Skończyła się pewna epoka, gdyż swoją działalność 7 lipca zakończyło kasyno w Bydgoszczy. Będzie to data wręcz historyczna, gdyż było to najstarsze kasyno w mieście, które istniało od 1993 roku. Kasyno przy ulicy Gdańskiej 66 zostało zlikwidowane, gdyż spółka je prowadząca nie uzyskała kolejnej koncesji. Pracę stracą 53 osoby, zaś mieszkańcy Bydgoszczy zostaną pozbawieni miejsca, które mogłoby opowiedzieć wiele ciekawych historii. Wspomniane kasyno było prowadzone przez Zjednoczone Przedsiębiorstwa Rozrywkowe S.A.

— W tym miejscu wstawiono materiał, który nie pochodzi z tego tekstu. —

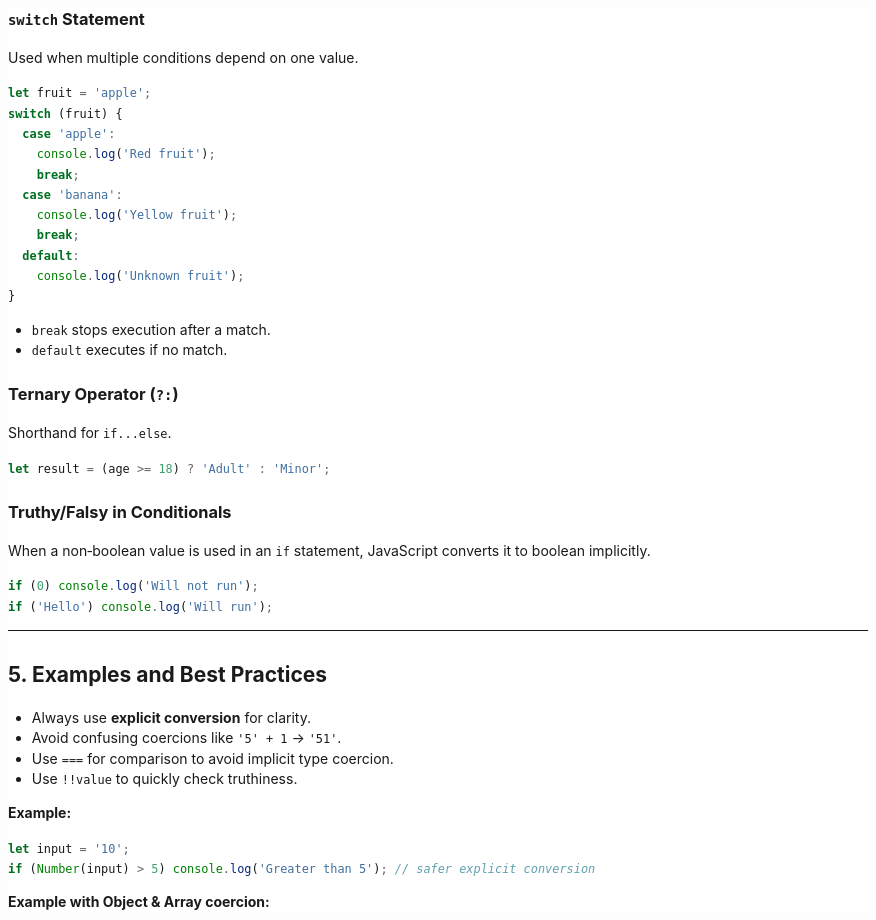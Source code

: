 ### `switch` Statement

Used when multiple conditions depend on one value.

```js
let fruit = 'apple';
switch (fruit) {
  case 'apple':
    console.log('Red fruit');
    break;
  case 'banana':
    console.log('Yellow fruit');
    break;
  default:
    console.log('Unknown fruit');
}
```

* `break` stops execution after a match.
* `default` executes if no match.

### Ternary Operator (`?:`)

Shorthand for `if...else`.

```js
let result = (age >= 18) ? 'Adult' : 'Minor';
```

### Truthy/Falsy in Conditionals

When a non‑boolean value is used in an `if` statement, JavaScript converts it to boolean implicitly.

```js
if (0) console.log('Will not run');
if ('Hello') console.log('Will run');
```

---

## 5. Examples and Best Practices

* Always use **explicit conversion** for clarity.
* Avoid confusing coercions like `'5' + 1` → `'51'`.
* Use `===` for comparison to avoid implicit type coercion.
* Use `!!value` to quickly check truthiness.

**Example:**

```js
let input = '10';
if (Number(input) > 5) console.log('Greater than 5'); // safer explicit conversion
```

**Example with Object & Array coercion:**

Polskie prawo jednoznacznie mówi, że w naszym kraju absolutnie żadne kasyno nie może działać bez odpowiedniej koncesji. Jest ona wydawana tylko i wyłącznie przez ministra finansów. Co więcej, istnieje również ustalony limit kasyn, jakie mogą działać w danym województwie. Jest on ustalany na podstawie liczby mieszkańców żyjących w danej części kraju. W Kujawsko-Pomorskim mogą się znajdować maksymalnie trzy kasyna. W Bydgoszczy działa jeszcze jeden salon gry, który jest zlokalizowany w City Hotelu.

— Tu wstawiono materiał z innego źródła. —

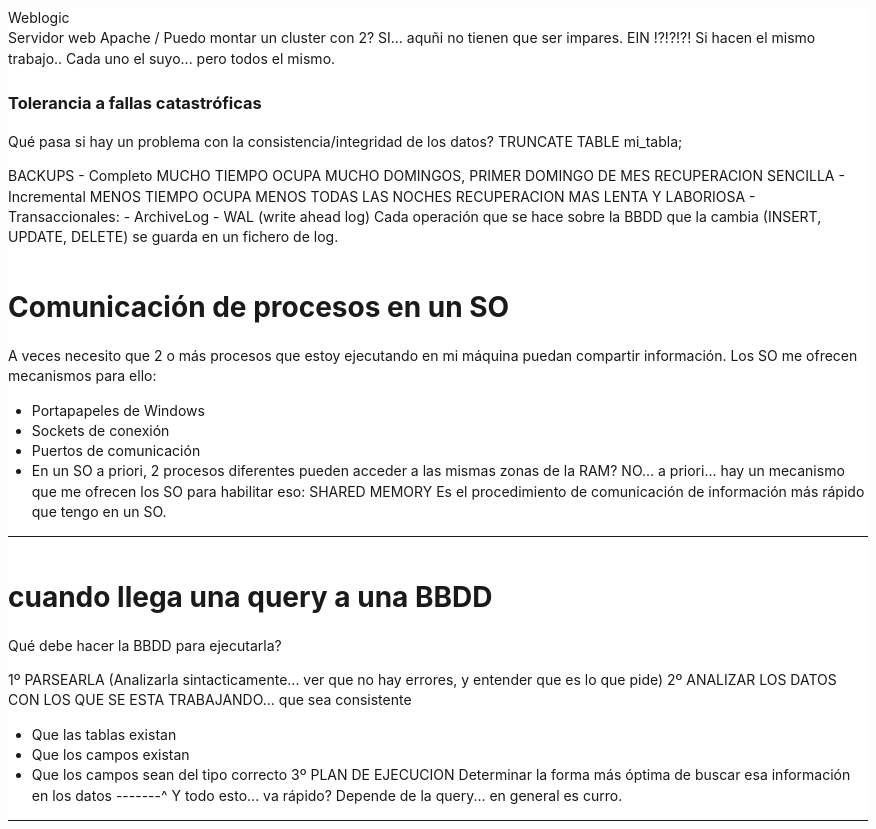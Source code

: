 Weblogic                \
Servidor web Apache     / Puedo montar un cluster con 2? SI... aquñi no tienen que ser impares. EIN !?!?!?!
Si hacen el mismo trabajo.. Cada uno el suyo... pero todos el mismo.

### Tolerancia a fallas catastróficas

Qué pasa si hay un problema con la consistencia/integridad de los datos?
    TRUNCATE TABLE mi_tabla;

BACKUPS
    - Completo          MUCHO TIEMPO        OCUPA MUCHO         DOMINGOS, PRIMER DOMINGO DE MES   RECUPERACION SENCILLA
    - Incremental       MENOS TIEMPO        OCUPA MENOS         TODAS LAS NOCHES                  RECUPERACION MAS LENTA Y LABORIOSA
    - Transaccionales:
      - ArchiveLog
      - WAL (write ahead log)
        Cada operación que se hace sobre la BBDD que la cambia (INSERT, UPDATE, DELETE) se guarda en un fichero de log.

# Comunicación de procesos en un SO

A veces necesito que 2 o más procesos que estoy ejecutando en mi máquina puedan compartir información.
Los SO me ofrecen mecanismos para ello:
- Portapapeles de Windows
- Sockets de conexión
- Puertos de comunicación
- En un SO a priori, 2 procesos diferentes pueden acceder a las mismas zonas de la RAM?
  NO... a priori... hay un mecanismo que me ofrecen los SO para habilitar eso: SHARED MEMORY
  Es el procedimiento de comunicación de información más rápido que tengo en un SO.


---

# cuando llega una query a una BBDD

Qué debe hacer la BBDD para ejecutarla?

1º PARSEARLA (Analizarla sintacticamente... ver que no hay errores, y entender que es lo que pide)
2º ANALIZAR LOS DATOS CON LOS QUE SE ESTA TRABAJANDO... que sea consistente
  - Que las tablas existan
  - Que los campos existan
  - Que los campos sean del tipo correcto 
3º PLAN DE EJECUCION
  Determinar la forma más óptima de buscar esa información en los datos
-------^
Y todo esto... va rápido?
Depende de la query... en general es curro.


---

Jak już wspomnieliśmy, w zamkniętym kasynie były zatrudnione 53 osoby, z czego dla 39 osób umowy wygasły w związku z upływem terminu. Dla pozostałych 14 osób udało się znaleźć inne stanowiska pracy lub inne zatrudnienie, o czym informuje wiceprezes zarządu ZPR S.A.

W Toruniu funkcjonuje jeszcze jedno kasyno, której właścicielem są również Zjednoczone Przedsiębiorstwa Rozrywkowe S.A. Będzie ono funkcjonować, gdyż tutaj udało się zyskać nową koncesję ministra finansów, która pozwala na prowadzenie lokalu przez kolejne sześć lat. Kasyno gry znajduje się przy ulicy Przedzamcze 5 w Toruniu.

Mieszkańcy z obawą podeszli do sprawy zamknięcia kasyna przy ulicy Gdańskiej, gdyż od jakiegoś czasu w mieście panują obawy odnośnie zamykania różnego rodzaju placówek. Mieszkańcy mają obawy, że z czasem w ich mieście zostanie zamkniętych coraz więcej ciekawych miejsc, co naturalnie obniży walory turystyczne oraz rekreacyjne tego miasta. Być może są to przesadzone zdania, lecz warto się z nimi liczyć, bo któż lepiej orientuje się w sytuacji miasta niż jego mieszkańcy?